Brief: Transcribe all the records with complete accuracy.

====== Material for this task

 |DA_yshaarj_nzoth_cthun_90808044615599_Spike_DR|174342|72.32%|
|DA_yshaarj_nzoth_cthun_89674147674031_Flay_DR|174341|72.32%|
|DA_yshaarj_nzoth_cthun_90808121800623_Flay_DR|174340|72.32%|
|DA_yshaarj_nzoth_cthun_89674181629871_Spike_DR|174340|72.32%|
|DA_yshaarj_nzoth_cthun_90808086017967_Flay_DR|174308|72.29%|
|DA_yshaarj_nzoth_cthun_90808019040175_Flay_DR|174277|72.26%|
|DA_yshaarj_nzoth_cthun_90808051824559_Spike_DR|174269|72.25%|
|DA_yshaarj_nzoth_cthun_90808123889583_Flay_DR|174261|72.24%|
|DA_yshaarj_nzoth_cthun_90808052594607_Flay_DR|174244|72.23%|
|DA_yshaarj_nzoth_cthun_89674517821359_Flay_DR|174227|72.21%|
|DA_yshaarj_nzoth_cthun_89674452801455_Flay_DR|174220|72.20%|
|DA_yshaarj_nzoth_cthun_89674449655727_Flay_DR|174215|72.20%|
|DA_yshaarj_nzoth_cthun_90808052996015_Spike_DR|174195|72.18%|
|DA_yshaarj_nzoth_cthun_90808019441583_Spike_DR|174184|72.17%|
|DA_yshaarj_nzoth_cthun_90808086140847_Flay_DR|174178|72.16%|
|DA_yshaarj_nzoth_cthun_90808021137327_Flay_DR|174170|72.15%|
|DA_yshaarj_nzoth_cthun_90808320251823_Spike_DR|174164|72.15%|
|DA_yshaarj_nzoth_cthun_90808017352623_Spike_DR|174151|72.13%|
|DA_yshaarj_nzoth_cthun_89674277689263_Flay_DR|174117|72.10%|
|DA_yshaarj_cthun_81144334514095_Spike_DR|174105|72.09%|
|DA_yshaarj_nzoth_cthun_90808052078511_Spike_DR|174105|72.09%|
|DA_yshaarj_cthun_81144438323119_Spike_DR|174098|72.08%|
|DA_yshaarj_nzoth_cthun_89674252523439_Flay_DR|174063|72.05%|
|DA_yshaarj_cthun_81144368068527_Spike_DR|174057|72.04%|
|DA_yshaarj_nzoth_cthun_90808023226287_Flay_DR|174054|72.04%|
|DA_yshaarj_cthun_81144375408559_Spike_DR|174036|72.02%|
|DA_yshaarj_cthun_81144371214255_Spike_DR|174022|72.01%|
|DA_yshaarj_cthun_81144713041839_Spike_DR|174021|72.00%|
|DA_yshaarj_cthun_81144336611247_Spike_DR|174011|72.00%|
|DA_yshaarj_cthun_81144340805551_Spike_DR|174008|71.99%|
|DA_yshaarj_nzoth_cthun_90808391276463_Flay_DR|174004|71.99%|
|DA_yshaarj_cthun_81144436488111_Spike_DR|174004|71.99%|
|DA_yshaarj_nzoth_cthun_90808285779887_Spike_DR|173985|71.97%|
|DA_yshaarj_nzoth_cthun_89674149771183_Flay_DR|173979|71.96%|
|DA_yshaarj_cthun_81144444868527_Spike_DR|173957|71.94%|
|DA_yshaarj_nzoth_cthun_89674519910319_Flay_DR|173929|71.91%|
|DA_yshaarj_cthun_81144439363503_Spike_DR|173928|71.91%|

============

The answer:
 |DA_yshaarj_nzoth_cthun_90808044615599_Spike_DR|174342|72.32%|
|DA_yshaarj_nzoth_cthun_89674147674031_Flay_DR|174341|72.32%|
|DA_yshaarj_nzoth_cthun_90808121800623_Flay_DR|174340|72.32%|
|DA_yshaarj_nzoth_cthun_89674181629871_Spike_DR|174340|72.32%|
|DA_yshaarj_nzoth_cthun_90808086017967_Flay_DR|174308|72.29%|
|DA_yshaarj_nzoth_cthun_90808019040175_Flay_DR|174277|72.26%|
|DA_yshaarj_nzoth_cthun_90808051824559_Spike_DR|174269|72.25%|
|DA_yshaarj_nzoth_cthun_90808123889583_Flay_DR|174261|72.24%|
|DA_yshaarj_nzoth_cthun_90808052594607_Flay_DR|174244|72.23%|
|DA_yshaarj_nzoth_cthun_89674517821359_Flay_DR|174227|72.21%|
|DA_yshaarj_nzoth_cthun_89674452801455_Flay_DR|174220|72.20%|
|DA_yshaarj_nzoth_cthun_89674449655727_Flay_DR|174215|72.20%|
|DA_yshaarj_nzoth_cthun_90808052996015_Spike_DR|174195|72.18%|
|DA_yshaarj_nzoth_cthun_90808019441583_Spike_DR|174184|72.17%|
|DA_yshaarj_nzoth_cthun_90808086140847_Flay_DR|174178|72.16%|
|DA_yshaarj_nzoth_cthun_90808021137327_Flay_DR|174170|72.15%|
|DA_yshaarj_nzoth_cthun_90808320251823_Spike_DR|174164|72.15%|
|DA_yshaarj_nzoth_cthun_90808017352623_Spike_DR|174151|72.13%|
|DA_yshaarj_nzoth_cthun_89674277689263_Flay_DR|174117|72.10%|
|DA_yshaarj_cthun_81144334514095_Spike_DR|174105|72.09%|
|DA_yshaarj_nzoth_cthun_90808052078511_Spike_DR|174105|72.09%|
|DA_yshaarj_cthun_81144438323119_Spike_DR|174098|72.08%|
|DA_yshaarj_nzoth_cthun_89674252523439_Flay_DR|174063|72.05%|
|DA_yshaarj_cthun_81144368068527_Spike_DR|174057|72.04%|
|DA_yshaarj_nzoth_cthun_90808023226287_Flay_DR|174054|72.04%|
|DA_yshaarj_cthun_81144375408559_Spike_DR|174036|72.02%|
|DA_yshaarj_cthun_81144371214255_Spike_DR|174022|72.01%|
|DA_yshaarj_cthun_81144713041839_Spike_DR|174021|72.00%|
|DA_yshaarj_cthun_81144336611247_Spike_DR|174011|72.00%|
|DA_yshaarj_cthun_81144340805551_Spike_DR|174008|71.99%|
|DA_yshaarj_nzoth_cthun_90808391276463_Flay_DR|174004|71.99%|
|DA_yshaarj_cthun_81144436488111_Spike_DR|174004|71.99%|
|DA_yshaarj_nzoth_cthun_90808285779887_Spike_DR|173985|71.97%|
|DA_yshaarj_nzoth_cthun_89674149771183_Flay_DR|173979|71.96%|
|DA_yshaarj_cthun_81144444868527_Spike_DR|173957|71.94%|
|DA_yshaarj_nzoth_cthun_89674519910319_Flay_DR|173929|71.91%|
|DA_yshaarj_cthun_81144439363503_Spike_DR|173928|71.91%|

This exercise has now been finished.